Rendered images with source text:

☆ ☆ ☆

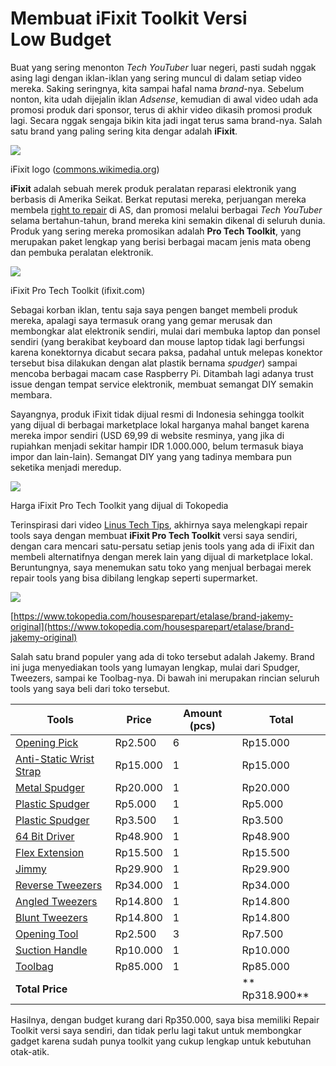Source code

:  # Membuat iFixit Toolkit Versi Low Budget
Buat yang sering menonton _Tech YouTuber_ luar negeri, pasti sudah nggak asing lagi dengan iklan-iklan yang sering muncul di dalam setiap video mereka. Saking seringnya, kita sampai hafal nama _brand_-nya. Sebelum nonton, kita udah dijejalin iklan _Adsense_, kemudian di awal video udah ada promosi produk dari sponsor, terus di akhir video dikasih promosi produk lagi. Secara nggak sengaja bikin kita jadi ingat terus sama brand-nya. Salah satu brand yang paling sering kita dengar adalah **iFixit**. 

![](https://cdn-images-1.medium.com/max/800/1*OMNHxSutpm0W9a8I8TQg1A.png)

iFixit logo ([commons.wikimedia.org](https://commons.wikimedia.org/))

**iFixit** adalah sebuah merek produk peralatan reparasi elektronik yang berbasis di Amerika Seikat. Berkat reputasi mereka, perjuangan mereka membela [right to repair](https://www.ifixit.com/Right-to-Repair/Intro) di AS, dan promosi melalui berbagai _Tech YouTuber_ selama bertahun-tahun, brand mereka kini semakin dikenal di seluruh dunia. Produk yang sering mereka promosikan adalah **Pro Tech Toolkit**, yang merupakan paket lengkap yang berisi berbagai macam jenis mata obeng dan pembuka peralatan elektronik.

![](https://cdn-images-1.medium.com/max/800/1*3_EhNU9k6o3DW9y0xTSXDQ.jpeg)

iFixit Pro Tech Toolkit (ifixit.com)

Sebagai korban iklan, tentu saja saya pengen banget membeli produk mereka, apalagi saya termasuk orang yang gemar merusak dan membongkar alat elektronik sendiri, mulai dari membuka laptop dan ponsel sendiri (yang berakibat keyboard dan mouse laptop tidak lagi berfungsi karena konektornya dicabut secara paksa, padahal untuk melepas konektor tersebut bisa dilakukan dengan alat plastik bernama _spudger_) sampai mencoba berbagai macam case Raspberry Pi. Ditambah lagi adanya trust issue dengan tempat service elektronik, membuat semangat DIY semakin membara.

Sayangnya, produk iFixit tidak dijual resmi di Indonesia sehingga toolkit yang dijual di berbagai marketplace lokal harganya mahal banget karena mereka impor sendiri (USD 69,99 di website resminya, yang jika di rupiahkan menjadi sekitar hampir IDR 1.000.000, belum termasuk biaya impor dan lain-lain). Semangat DIY yang yang tadinya membara pun seketika menjadi meredup.

![](https://cdn-images-1.medium.com/max/800/1*P8qpkeVffmZdsZietl2dDQ.png)

Harga iFixit Pro Tech Toolkit yang dijual di Tokopedia

Terinspirasi dari video [Linus Tech Tips](https://www.youtube.com/watch?v=Qo_vwhunO7I), akhirnya saya melengkapi repair tools saya dengan membuat **iFixit Pro Tech Toolkit** versi saya sendiri, dengan cara mencari satu-persatu setiap jenis tools yang ada di iFixit dan membeli alternatifnya dengan merek lain yang dijual di marketplace lokal. Beruntungnya, saya menemukan satu toko yang menjual berbagai merek repair tools yang bisa dibilang lengkap seperti supermarket. 

![](https://cdn-images-1.medium.com/max/800/1*42JU48sluXIqcFhC5QCCEA.png)

[https://www.tokopedia.com/housesparepart/etalase/brand-jakemy-original](https://www.tokopedia.com/housesparepart/etalase/brand-jakemy-original)

Salah satu brand populer yang ada di toko tersebut adalah Jakemy. Brand ini juga menyediakan tools yang lumayan lengkap, mulai dari Spudger, Tweezers, sampai ke Toolbag-nya. Di bawah ini merupakan rincian seluruh tools yang saya beli dari toko tersebut.

| Tools                                                                                                                          | Price    | Amount (pcs) | Total          |
| ------------------------------------------------------------------------------------------------------------------------------ | -------- | ------------ | -------------- |
| [Opening Pick](https://www.tokopedia.com/housesparepart/jakemy-jm-op014-smart-phone-opening-repair-tools-plastic-prying-picks) | Rp2.500  | 6            | Rp15.000       |
| [Anti-Static Wrist Strap](https://www.tokopedia.com/housesparepart/jakemy-gelang-antistatik-jm-e01)                            | Rp15.000 | 1            | Rp15.000       |
| [Metal Spudger](https://www.tokopedia.com/housesparepart/opening-tool-stanless-congkelan-pembuka-casing-3-in-1)                | Rp20.000 | 1            | Rp20.000       |
| [Plastic Spudger](https://www.tokopedia.com/housesparepart/opening-tool-merek-jakemy-jm-op04-original-spuder)                  | Rp5.000  | 1            | Rp5.000        |
| [Plastic Spudger](https://www.tokopedia.com/housesparepart/jakemy-jm-op017-repair-opening-tools-mobile-phone-spudger)          | Rp3.500  | 1            | Rp3.500        |
| [64 Bit Driver](https://www.tokopedia.com/housesparepart/jakemy-39-in-1-watch-repair-tools-kit-jm-8112)                        | Rp48.900 | 1            | Rp48.900       |
| [Flex Extension](https://www.tokopedia.com/housesparepart/jakemy-jm-h6-3x150mm-black-soft-extension-obeng-bar-flexibel)        | Rp15.500 | 1            | Rp15.500       |
| [Jimmy](https://www.tokopedia.com/housesparepart/opening-tool-merek-jakemy-jm-op12-original)                                   | Rp29.900 | 1            | Rp29.900       |
| [Reverse Tweezers](https://www.tokopedia.com/housesparepart/jm-t10-12-replaceable-anti-static-tweezer-set)                     | Rp34.000 | 1            | Rp34.000       |
| [Angled Tweezers](https://www.tokopedia.com/housesparepart/jakemy-anti-static-elbow-curved-tweezers-jm-t7-15)                  | Rp14.800 | 1            | Rp14.800       |
| [Blunt Tweezers](https://www.tokopedia.com/housesparepart/jakemy-anti-static-elbow-broad-tip-tweezers-jm-t7-13)                | Rp14.800 | 1            | Rp14.800       |
| [Opening Tool](https://www.tokopedia.com/housesparepart/jakemy-jm-op011-repair-opening-tools-mobile-phone-spudger)             | Rp2.500  | 3            | Rp7.500        |
| [Suction Handle](https://www.tokopedia.com/housesparepart/opening-tool-merek-jakemy-jm-sk01-original)                          | Rp10.000 | 1            | Rp10.000       | 
| [Toolbag](https://www.tokopedia.com/housesparepart/jakemy-jm-b09-small-professional-multifunctional-electrician)               | Rp85.000 | 1            | Rp85.000       |
| **Total Price**                                                                                                                |          |              | ** Rp318.900** |

Hasilnya, dengan budget kurang dari Rp350.000, saya bisa memiliki Repair Toolkit versi saya sendiri, dan tidak perlu lagi takut untuk membongkar gadget karena sudah punya toolkit yang cukup lengkap untuk kebutuhan otak-atik.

☆ ☆ ☆

Copy out the entries above in full and exactly, skipping every picture.

Source code

:  # Membuat iFixit Toolkit Versi Low Budget
Buat yang sering menonton _Tech YouTuber_ luar negeri, pasti sudah nggak asing lagi dengan iklan-iklan yang sering muncul di dalam setiap video mereka. Saking seringnya, kita sampai hafal nama _brand_-nya. Sebelum nonton, kita udah dijejalin iklan _Adsense_, kemudian di awal video udah ada promosi produk dari sponsor, terus di akhir video dikasih promosi produk lagi. Secara nggak sengaja bikin kita jadi ingat terus sama brand-nya. Salah satu brand yang paling sering kita dengar adalah **iFixit**. 

![](https://cdn-images-1.medium.com/max/800/1*OMNHxSutpm0W9a8I8TQg1A.png)

iFixit logo ([commons.wikimedia.org](https://commons.wikimedia.org/))

**iFixit** adalah sebuah merek produk peralatan reparasi elektronik yang berbasis di Amerika Seikat. Berkat reputasi mereka, perjuangan mereka membela [right to repair](https://www.ifixit.com/Right-to-Repair/Intro) di AS, dan promosi melalui berbagai _Tech YouTuber_ selama bertahun-tahun, brand mereka kini semakin dikenal di seluruh dunia. Produk yang sering mereka promosikan adalah **Pro Tech Toolkit**, yang merupakan paket lengkap yang berisi berbagai macam jenis mata obeng dan pembuka peralatan elektronik.

![](https://cdn-images-1.medium.com/max/800/1*3_EhNU9k6o3DW9y0xTSXDQ.jpeg)

iFixit Pro Tech Toolkit (ifixit.com)

Sebagai korban iklan, tentu saja saya pengen banget membeli produk mereka, apalagi saya termasuk orang yang gemar merusak dan membongkar alat elektronik sendiri, mulai dari membuka laptop dan ponsel sendiri (yang berakibat keyboard dan mouse laptop tidak lagi berfungsi karena konektornya dicabut secara paksa, padahal untuk melepas konektor tersebut bisa dilakukan dengan alat plastik bernama _spudger_) sampai mencoba berbagai macam case Raspberry Pi. Ditambah lagi adanya trust issue dengan tempat service elektronik, membuat semangat DIY semakin membara.

Sayangnya, produk iFixit tidak dijual resmi di Indonesia sehingga toolkit yang dijual di berbagai marketplace lokal harganya mahal banget karena mereka impor sendiri (USD 69,99 di website resminya, yang jika di rupiahkan menjadi sekitar hampir IDR 1.000.000, belum termasuk biaya impor dan lain-lain). Semangat DIY yang yang tadinya membara pun seketika menjadi meredup.

![](https://cdn-images-1.medium.com/max/800/1*P8qpkeVffmZdsZietl2dDQ.png)

Harga iFixit Pro Tech Toolkit yang dijual di Tokopedia

Terinspirasi dari video [Linus Tech Tips](https://www.youtube.com/watch?v=Qo_vwhunO7I), akhirnya saya melengkapi repair tools saya dengan membuat **iFixit Pro Tech Toolkit** versi saya sendiri, dengan cara mencari satu-persatu setiap jenis tools yang ada di iFixit dan membeli alternatifnya dengan merek lain yang dijual di marketplace lokal. Beruntungnya, saya menemukan satu toko yang menjual berbagai merek repair tools yang bisa dibilang lengkap seperti supermarket. 

![](https://cdn-images-1.medium.com/max/800/1*42JU48sluXIqcFhC5QCCEA.png)

[https://www.tokopedia.com/housesparepart/etalase/brand-jakemy-original](https://www.tokopedia.com/housesparepart/etalase/brand-jakemy-original)

Salah satu brand populer yang ada di toko tersebut adalah Jakemy. Brand ini juga menyediakan tools yang lumayan lengkap, mulai dari Spudger, Tweezers, sampai ke Toolbag-nya. Di bawah ini merupakan rincian seluruh tools yang saya beli dari toko tersebut.

| Tools                                                                                                                          | Price    | Amount (pcs) | Total          |
| ------------------------------------------------------------------------------------------------------------------------------ | -------- | ------------ | -------------- |
| [Opening Pick](https://www.tokopedia.com/housesparepart/jakemy-jm-op014-smart-phone-opening-repair-tools-plastic-prying-picks) | Rp2.500  | 6            | Rp15.000       |
| [Anti-Static Wrist Strap](https://www.tokopedia.com/housesparepart/jakemy-gelang-antistatik-jm-e01)                            | Rp15.000 | 1            | Rp15.000       |
| [Metal Spudger](https://www.tokopedia.com/housesparepart/opening-tool-stanless-congkelan-pembuka-casing-3-in-1)                | Rp20.000 | 1            | Rp20.000       |
| [Plastic Spudger](https://www.tokopedia.com/housesparepart/opening-tool-merek-jakemy-jm-op04-original-spuder)                  | Rp5.000  | 1            | Rp5.000        |
| [Plastic Spudger](https://www.tokopedia.com/housesparepart/jakemy-jm-op017-repair-opening-tools-mobile-phone-spudger)          | Rp3.500  | 1            | Rp3.500        |
| [64 Bit Driver](https://www.tokopedia.com/housesparepart/jakemy-39-in-1-watch-repair-tools-kit-jm-8112)                        | Rp48.900 | 1            | Rp48.900       |
| [Flex Extension](https://www.tokopedia.com/housesparepart/jakemy-jm-h6-3x150mm-black-soft-extension-obeng-bar-flexibel)        | Rp15.500 | 1            | Rp15.500       |
| [Jimmy](https://www.tokopedia.com/housesparepart/opening-tool-merek-jakemy-jm-op12-original)                                   | Rp29.900 | 1            | Rp29.900       |
| [Reverse Tweezers](https://www.tokopedia.com/housesparepart/jm-t10-12-replaceable-anti-static-tweezer-set)                     | Rp34.000 | 1            | Rp34.000       |
| [Angled Tweezers](https://www.tokopedia.com/housesparepart/jakemy-anti-static-elbow-curved-tweezers-jm-t7-15)                  | Rp14.800 | 1            | Rp14.800       |
| [Blunt Tweezers](https://www.tokopedia.com/housesparepart/jakemy-anti-static-elbow-broad-tip-tweezers-jm-t7-13)                | Rp14.800 | 1            | Rp14.800       |
| [Opening Tool](https://www.tokopedia.com/housesparepart/jakemy-jm-op011-repair-opening-tools-mobile-phone-spudger)             | Rp2.500  | 3            | Rp7.500        |
| [Suction Handle](https://www.tokopedia.com/housesparepart/opening-tool-merek-jakemy-jm-sk01-original)                          | Rp10.000 | 1            | Rp10.000       | 
| [Toolbag](https://www.tokopedia.com/housesparepart/jakemy-jm-b09-small-professional-multifunctional-electrician)               | Rp85.000 | 1            | Rp85.000       |
| **Total Price**                                                                                                                |          |              | ** Rp318.900** |

Hasilnya, dengan budget kurang dari Rp350.000, saya bisa memiliki Repair Toolkit versi saya sendiri, dan tidak perlu lagi takut untuk membongkar gadget karena sudah punya toolkit yang cukup lengkap untuk kebutuhan otak-atik.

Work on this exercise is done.